Anyway, back to the copper sunbird. To science, the bird is Cinnyris cupreus. The genus name was first given to the southern double-collared sunbird (Cinnyris chalybeus); it refers to an unknown small bird mentioned in ancient tests, though Jobling’s etymology mentions that the name of the bird might somehow relate to the name Cinyras, that of the king of Cypress during the Trojan War.4 Certainly various mythic figures went on to lend their names to birds — Alcyon comes to mind — so perhaps that’s where Cinnyris came from. If so, this bird’s name is doubly fitting: Cypress was home to deposits of ore critical to the Bronze Age Medditerranean, which the Romans called “Cyprian metal”, or “aes Cyprium”, later shortened to “cuprum”, from which we both get the Latin name for this species and the English name for that metal: copper.4,5


  1. Catesby, Mark. The Red Bird & The Hiccory Tree. from The Natural History of Carolina, Florida and the Bahama Islands 1754. 20.5 × 13.5 × 0.125 in. Field Museum of Natural History, Chicago. https://www.audubonart.com/product/catesby-pl-38-the-red-bird/.

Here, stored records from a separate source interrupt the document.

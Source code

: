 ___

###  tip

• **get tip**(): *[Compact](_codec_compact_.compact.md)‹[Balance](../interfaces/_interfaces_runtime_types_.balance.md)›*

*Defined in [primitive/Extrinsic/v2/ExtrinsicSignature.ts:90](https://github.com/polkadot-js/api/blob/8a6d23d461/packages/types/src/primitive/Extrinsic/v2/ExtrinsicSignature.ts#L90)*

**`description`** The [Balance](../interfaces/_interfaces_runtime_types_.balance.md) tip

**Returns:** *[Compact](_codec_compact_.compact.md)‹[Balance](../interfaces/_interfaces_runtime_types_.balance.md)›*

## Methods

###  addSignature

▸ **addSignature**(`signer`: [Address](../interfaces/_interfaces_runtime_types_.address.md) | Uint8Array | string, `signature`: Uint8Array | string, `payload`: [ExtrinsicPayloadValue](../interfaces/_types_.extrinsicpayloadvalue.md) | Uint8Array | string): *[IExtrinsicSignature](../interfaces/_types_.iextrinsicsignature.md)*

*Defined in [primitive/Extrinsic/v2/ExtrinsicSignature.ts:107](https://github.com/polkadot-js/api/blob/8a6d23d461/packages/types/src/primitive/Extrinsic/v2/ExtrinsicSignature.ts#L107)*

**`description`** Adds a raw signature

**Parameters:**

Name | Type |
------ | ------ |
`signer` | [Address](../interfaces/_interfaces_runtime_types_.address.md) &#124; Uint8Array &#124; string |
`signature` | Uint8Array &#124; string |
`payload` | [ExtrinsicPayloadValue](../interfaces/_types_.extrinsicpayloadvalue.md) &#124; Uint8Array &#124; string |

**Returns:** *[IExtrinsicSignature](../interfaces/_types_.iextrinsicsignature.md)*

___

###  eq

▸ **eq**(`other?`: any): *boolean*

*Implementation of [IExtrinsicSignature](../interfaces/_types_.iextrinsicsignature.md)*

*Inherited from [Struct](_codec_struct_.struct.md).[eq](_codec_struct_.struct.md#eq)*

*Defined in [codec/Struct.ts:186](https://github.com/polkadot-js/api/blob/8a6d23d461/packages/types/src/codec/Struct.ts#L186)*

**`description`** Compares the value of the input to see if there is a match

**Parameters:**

  2. Kaufman, Kenn. The Birds That Audubon Missed: Discovery and Desire in the American Wilderness. Simon and Schuster, 2024. p.201-202
  3. Lederer, Roger. The Art of the Bird. The University of Chicago Press, 2019. p.52-57
  4. Jobling, J. A. (editor). The Key to Scientific Names in Birds of the World (S. M. Billerman et al. editors), Cornell Laboratory of Ornithology, Ithaca.